Human biology is everywhere the same, and follows the basic mammalian sexual pattern. There are, of course, a variety of genetic and hormonal anomalies which occasionally occur. Examination of the ways in which different cultures deal with these helps make the case for understanding gender, and, to some extent, cultural sex, as culturally constructed in ways that are not dependent on biological realities. One anomaly, the birth of a child with external genitalia that are not clearly male or female, usually referred to as intersexuality, illustrates that the variation is along the lines of social and cultural location.

The Pokot, living in Kenya, respond to intersexed individuals as an extremely unfortunate occurrence, and frequently resort to infanticide (Edgerton, 1964). The Navajo classify such individuals as belonging to a third category that is neither masculine nor feminine (Hill, 1935). Most segments of middle class U.S. culture tend to see such people as "mistakes of nature" and seek to correct the "error." For the Pokot, there is no cultural place for those they call sererr, and those few who survive live on the margins of the society. U.S. cultures also have no place for intersexed individuals, but try to fit them into one of the two normatively accepted categories.

Although both the middle-class United States and the Pokot can be said to have a bipolar view of sex and gender, the conceptualizations are still very different. For the Pokot, only those with the normatively appropriate morphological structures can be transformed into gendered children. For the United States, a surgical transformation renders biologically anomalous individuals fit for the social and cultural transformation that will occur. Ultimately, in every culture there is a process by which genderless neonates are transformed into gendered children (or adults-in-training).

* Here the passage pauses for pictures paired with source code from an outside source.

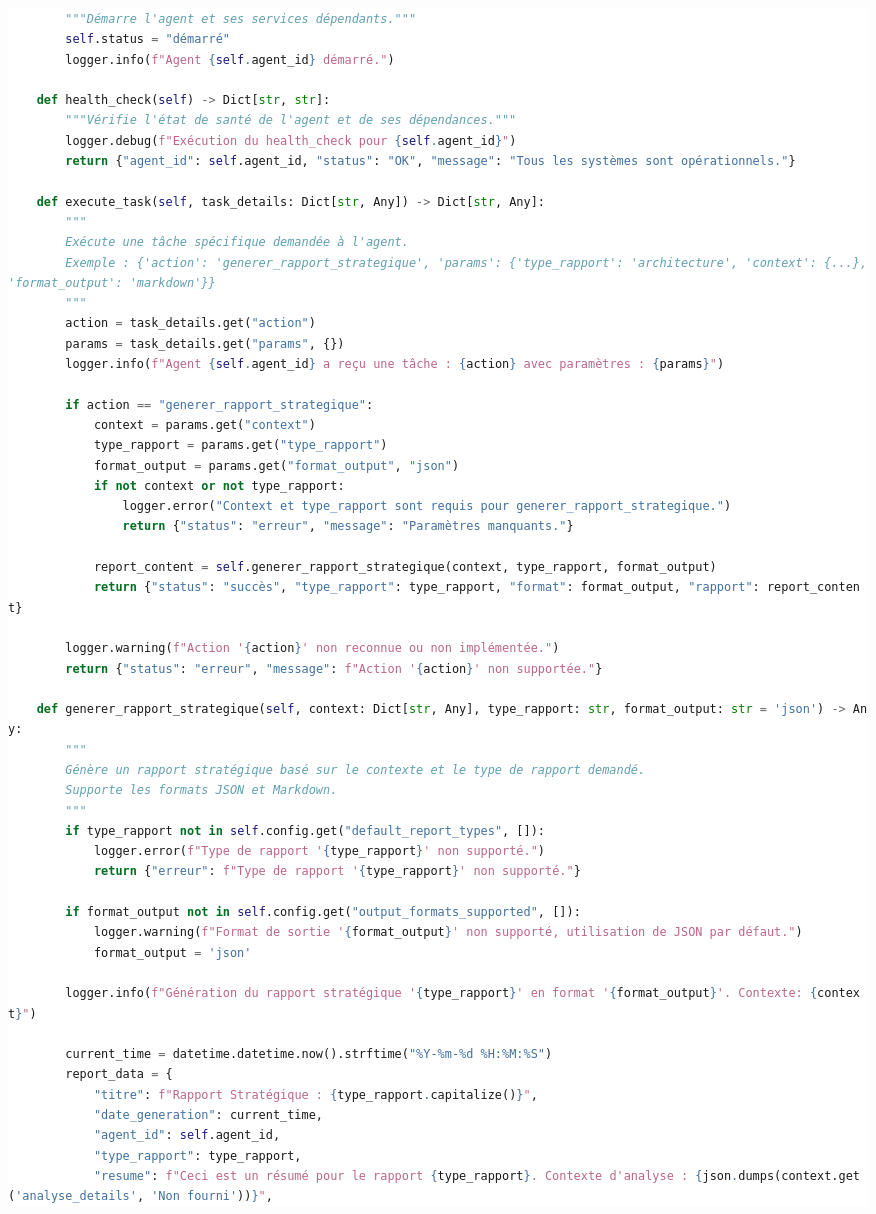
 ```python
        """Démarre l'agent et ses services dépendants."""
        self.status = "démarré"
        logger.info(f"Agent {self.agent_id} démarré.")

    def health_check(self) -> Dict[str, str]:
        """Vérifie l'état de santé de l'agent et de ses dépendances."""
        logger.debug(f"Exécution du health_check pour {self.agent_id}")
        return {"agent_id": self.agent_id, "status": "OK", "message": "Tous les systèmes sont opérationnels."}

    def execute_task(self, task_details: Dict[str, Any]) -> Dict[str, Any]:
        """
        Exécute une tâche spécifique demandée à l'agent.
        Exemple : {'action': 'generer_rapport_strategique', 'params': {'type_rapport': 'architecture', 'context': {...}, 'format_output': 'markdown'}}
        """
        action = task_details.get("action")
        params = task_details.get("params", {})
        logger.info(f"Agent {self.agent_id} a reçu une tâche : {action} avec paramètres : {params}")

        if action == "generer_rapport_strategique":
            context = params.get("context")
            type_rapport = params.get("type_rapport")
            format_output = params.get("format_output", "json")
            if not context or not type_rapport:
                logger.error("Context et type_rapport sont requis pour generer_rapport_strategique.")
                return {"status": "erreur", "message": "Paramètres manquants."}
            
            report_content = self.generer_rapport_strategique(context, type_rapport, format_output)
            return {"status": "succès", "type_rapport": type_rapport, "format": format_output, "rapport": report_content}

        logger.warning(f"Action '{action}' non reconnue ou non implémentée.")
        return {"status": "erreur", "message": f"Action '{action}' non supportée."}

    def generer_rapport_strategique(self, context: Dict[str, Any], type_rapport: str, format_output: str = 'json') -> Any:
        """
        Génère un rapport stratégique basé sur le contexte et le type de rapport demandé.
        Supporte les formats JSON et Markdown.
        """
        if type_rapport not in self.config.get("default_report_types", []):
            logger.error(f"Type de rapport '{type_rapport}' non supporté.")
            return {"erreur": f"Type de rapport '{type_rapport}' non supporté."}
        
        if format_output not in self.config.get("output_formats_supported", []):
            logger.warning(f"Format de sortie '{format_output}' non supporté, utilisation de JSON par défaut.")
            format_output = 'json'

        logger.info(f"Génération du rapport stratégique '{type_rapport}' en format '{format_output}'. Contexte: {context}")
        
        current_time = datetime.datetime.now().strftime("%Y-%m-%d %H:%M:%S")
        report_data = {
            "titre": f"Rapport Stratégique : {type_rapport.capitalize()}",
            "date_generation": current_time,
            "agent_id": self.agent_id,
            "type_rapport": type_rapport,
            "resume": f"Ceci est un résumé pour le rapport {type_rapport}. Contexte d'analyse : {json.dumps(context.get('analyse_details', 'Non fourni'))}",
```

Recently, at least in North America and Western Europe, people who see themselves as transsexual or transgendered have been agitating for an end to the assumption that biologically intersexed people suffer from a malady. They have also urged an end to automatic consideration of sex reassignment surgery. Their vision is of North American macroculture as it might be. However, it is still the case that the most frequent occurrence is to view children born with ambiguous genital structures as needing treatment so that they can fit into one of the two culturally accepted poles.